Storage of Strings - The String Literal Pool

  • String Literal Pool - collection of references to String objects, while the actual String Objects live on the heap.
  • This is feasible due to String immutable nature.
  • String Literal Pool (constant table) is application level, not class or package level.

How it is accomplished

  • When .java file is compiled into .class file, String literals are noted in a special way, just as all constants are.
  • When class is loaded (prior to initialization), JVM checks if String literal is already referenced from the heap.
  • If found, references to that string literal is simple replaced with reference in String Literal Pool.
  • If not, creates a String instance on heap and adds a reference to the constant table.
String one = "string";
String two = " string ";
System.out.println(one.equals(two));
System.out.println(one == two);

String two = new String("string ");
two.intern();
  • With “new” keyword, references of both are kept in constant table (String Literal Pool), but new object created at run-time.
  • intern() method looks for referenced in String Literal Pool and returns the reference, even for new keyword.
  • Strings created at run-time will always be distinct from those created from String Literals.
  • reuse String Literals with run-time Strings via intern() method.
  • equals() – to check equality.
  • String literals are by default interned.

string-literal-new.png

What makes an object eligible for garbage collection?
When object is no longer referenced from an active part of application.
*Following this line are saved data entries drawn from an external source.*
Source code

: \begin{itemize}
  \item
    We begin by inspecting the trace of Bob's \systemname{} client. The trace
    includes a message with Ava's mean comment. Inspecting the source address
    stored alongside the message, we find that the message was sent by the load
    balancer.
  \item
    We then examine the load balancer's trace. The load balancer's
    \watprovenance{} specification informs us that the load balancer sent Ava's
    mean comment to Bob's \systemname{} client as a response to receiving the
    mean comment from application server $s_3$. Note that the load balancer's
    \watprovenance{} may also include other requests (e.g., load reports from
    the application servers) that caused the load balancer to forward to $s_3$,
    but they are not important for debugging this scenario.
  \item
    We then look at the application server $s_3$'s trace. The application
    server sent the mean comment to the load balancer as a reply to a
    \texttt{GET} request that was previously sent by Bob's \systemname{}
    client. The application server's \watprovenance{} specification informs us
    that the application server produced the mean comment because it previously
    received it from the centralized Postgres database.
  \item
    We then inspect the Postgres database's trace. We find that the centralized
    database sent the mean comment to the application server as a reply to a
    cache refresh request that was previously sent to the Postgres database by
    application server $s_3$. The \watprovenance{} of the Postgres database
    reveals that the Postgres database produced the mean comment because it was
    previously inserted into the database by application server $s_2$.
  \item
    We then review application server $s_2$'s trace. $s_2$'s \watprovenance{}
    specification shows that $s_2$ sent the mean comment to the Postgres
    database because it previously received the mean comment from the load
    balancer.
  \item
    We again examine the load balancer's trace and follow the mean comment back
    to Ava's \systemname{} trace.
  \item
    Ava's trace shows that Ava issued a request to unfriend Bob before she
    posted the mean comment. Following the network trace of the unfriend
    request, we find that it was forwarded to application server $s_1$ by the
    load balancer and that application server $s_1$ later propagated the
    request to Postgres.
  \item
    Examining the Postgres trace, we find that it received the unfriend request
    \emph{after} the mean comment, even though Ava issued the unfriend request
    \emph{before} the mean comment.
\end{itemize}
what is special about garbage collection for String literals?

  • String literals always have a reference to them from the String Literal Pool, not eligible for garbage collection ever.
  • object is always reachable via intern() method.

how many objects are available for garbage collection?

public static void main(String[] args) {
   String one = "someString";
   String two = new String("someString");
   one = two = null;
}

how-many-objects

The answer is 1.

Will it create 5 new strings in memory and lead to a performance hit?

String longString = "abc" + "def" + "ghi" + "jkl" + "mnop";    // evaluated at compile time, only 1 string created 
String longString = "This string is very long.";
String other = "This string" + " is " + "very long.";    // == is true
String is = " is ";
String other = "This string" + is + "very long.";        // == false

String Interning

  • intern() enables == comparision by using pre-existing pool of string literals, faster than equals(). 
  • pool of strings – to save space and faster comparisons.

Why and When to Intern?

  • Java automatically interns all Strings by default. (Literals)
  • intern() method with new String() to compare them by == operator.
  • ensure that strings having same contents share same memory.
String s1 = "Test";
String s2 = "Test";
String s3 = new String("Test");
final String s4 = s3.intern();
System.out.println(s1 == s2);       // true
System.out.println(s2 == s3);       // false
System.out.println(s3 == s4);       // false
System.out.println(s1 == s4);       // true
System.out.println(s2.equals(s3));  // true
System.out.println(s3.equals(s4));  // true

Memory constraints of using intern()

  • internalized strings go to Permanent Generation, reserved for non-user objects, like Classes, Methods, other JVM objects.
    • size of this area is limited, and much smaller than the heap. So you may run out of PermGen space.
  • jdk8, interned strings stored on heap (young & old generations), along with the other objects created by the application.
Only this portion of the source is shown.